Impact of the project:
This research will be of great and broad interest because of the fundamental role played by procedural knowledge during mathematics education. Although a wide range of teaching methods is used in countries of the EU, there is a general agreement that both fluency in recalling math facts and procedural skills are important. Yet, most cognitive studies to date point towards the superiority of fact retrieval over procedural strategies in simple arithmetic. Our results challenge this claim and provide the necessary groundwork for future studies that may investigate the extent to which automatization of procedures can be affected by teaching methods.

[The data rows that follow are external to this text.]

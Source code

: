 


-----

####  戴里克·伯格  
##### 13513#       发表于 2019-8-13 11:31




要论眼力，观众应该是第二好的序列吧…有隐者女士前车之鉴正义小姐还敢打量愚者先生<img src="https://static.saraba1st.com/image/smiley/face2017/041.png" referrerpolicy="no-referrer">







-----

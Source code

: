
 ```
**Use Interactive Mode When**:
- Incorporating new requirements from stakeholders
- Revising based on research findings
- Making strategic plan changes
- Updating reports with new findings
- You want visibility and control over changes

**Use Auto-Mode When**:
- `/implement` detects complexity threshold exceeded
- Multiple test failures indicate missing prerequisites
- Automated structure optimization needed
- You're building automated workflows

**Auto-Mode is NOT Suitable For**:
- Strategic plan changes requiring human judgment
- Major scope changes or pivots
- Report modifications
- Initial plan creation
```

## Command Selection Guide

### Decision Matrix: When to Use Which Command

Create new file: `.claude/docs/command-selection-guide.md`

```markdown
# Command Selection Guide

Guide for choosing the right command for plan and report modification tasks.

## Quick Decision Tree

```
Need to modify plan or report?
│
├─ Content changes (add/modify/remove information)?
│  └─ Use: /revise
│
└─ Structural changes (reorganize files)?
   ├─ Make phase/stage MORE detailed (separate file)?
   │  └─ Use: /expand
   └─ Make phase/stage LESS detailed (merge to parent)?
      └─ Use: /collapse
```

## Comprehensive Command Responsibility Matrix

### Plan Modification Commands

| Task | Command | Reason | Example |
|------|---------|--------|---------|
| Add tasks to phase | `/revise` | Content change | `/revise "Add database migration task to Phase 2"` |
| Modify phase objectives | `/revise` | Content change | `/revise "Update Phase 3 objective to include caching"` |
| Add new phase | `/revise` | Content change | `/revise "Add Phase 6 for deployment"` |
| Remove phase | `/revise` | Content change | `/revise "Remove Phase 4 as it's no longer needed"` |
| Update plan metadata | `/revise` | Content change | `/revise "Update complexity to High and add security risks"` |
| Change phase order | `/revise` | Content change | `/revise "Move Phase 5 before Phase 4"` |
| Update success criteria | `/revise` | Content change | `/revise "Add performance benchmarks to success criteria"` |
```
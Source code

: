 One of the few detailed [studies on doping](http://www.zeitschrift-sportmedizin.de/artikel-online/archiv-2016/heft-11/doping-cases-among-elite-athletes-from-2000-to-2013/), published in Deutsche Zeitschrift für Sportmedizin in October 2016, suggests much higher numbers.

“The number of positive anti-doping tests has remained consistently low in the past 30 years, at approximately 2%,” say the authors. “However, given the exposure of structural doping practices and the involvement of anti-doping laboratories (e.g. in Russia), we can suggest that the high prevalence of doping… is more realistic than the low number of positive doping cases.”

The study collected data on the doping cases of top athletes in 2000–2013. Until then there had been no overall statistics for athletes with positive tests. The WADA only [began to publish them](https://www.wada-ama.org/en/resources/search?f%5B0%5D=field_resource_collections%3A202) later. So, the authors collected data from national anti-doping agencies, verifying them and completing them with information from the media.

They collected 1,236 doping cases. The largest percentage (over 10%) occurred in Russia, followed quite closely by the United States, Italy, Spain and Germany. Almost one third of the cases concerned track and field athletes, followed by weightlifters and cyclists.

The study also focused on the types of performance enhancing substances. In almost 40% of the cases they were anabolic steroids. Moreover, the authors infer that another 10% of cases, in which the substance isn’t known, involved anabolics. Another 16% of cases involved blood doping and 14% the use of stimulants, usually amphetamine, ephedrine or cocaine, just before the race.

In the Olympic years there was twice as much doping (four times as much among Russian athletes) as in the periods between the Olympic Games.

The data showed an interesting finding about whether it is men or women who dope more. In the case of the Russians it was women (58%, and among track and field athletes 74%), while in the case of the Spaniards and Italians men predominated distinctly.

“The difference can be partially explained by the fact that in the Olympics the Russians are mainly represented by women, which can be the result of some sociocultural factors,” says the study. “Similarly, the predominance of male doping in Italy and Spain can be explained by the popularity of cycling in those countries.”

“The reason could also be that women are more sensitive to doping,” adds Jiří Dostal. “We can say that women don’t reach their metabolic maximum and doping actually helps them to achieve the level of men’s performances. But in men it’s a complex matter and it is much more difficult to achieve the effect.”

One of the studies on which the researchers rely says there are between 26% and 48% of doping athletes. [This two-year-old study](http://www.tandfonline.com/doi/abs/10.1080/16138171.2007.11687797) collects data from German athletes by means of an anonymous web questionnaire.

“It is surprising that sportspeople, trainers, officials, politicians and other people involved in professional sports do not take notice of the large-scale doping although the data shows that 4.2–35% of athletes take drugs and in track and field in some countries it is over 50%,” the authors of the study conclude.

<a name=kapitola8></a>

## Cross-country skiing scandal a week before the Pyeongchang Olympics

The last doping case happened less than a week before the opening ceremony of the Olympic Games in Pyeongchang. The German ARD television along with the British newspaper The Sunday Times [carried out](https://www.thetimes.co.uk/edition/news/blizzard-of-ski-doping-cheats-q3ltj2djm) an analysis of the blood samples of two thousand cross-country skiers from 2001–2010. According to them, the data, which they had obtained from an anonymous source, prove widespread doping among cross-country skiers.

Our research may also greatly improve our understanding of dyscalculia, a learning disorder that affects the acquisition of numerical knowledge and arithmetic. The prevalence of children with dyscalculia is about 6% worldwide. The presents results suggest that impairments in hippocampal and fronto-parietal functioning might be associated with impaired automatization of arithmetic procedures. This might shed new light on the sources of math impairement in dyscalculic children.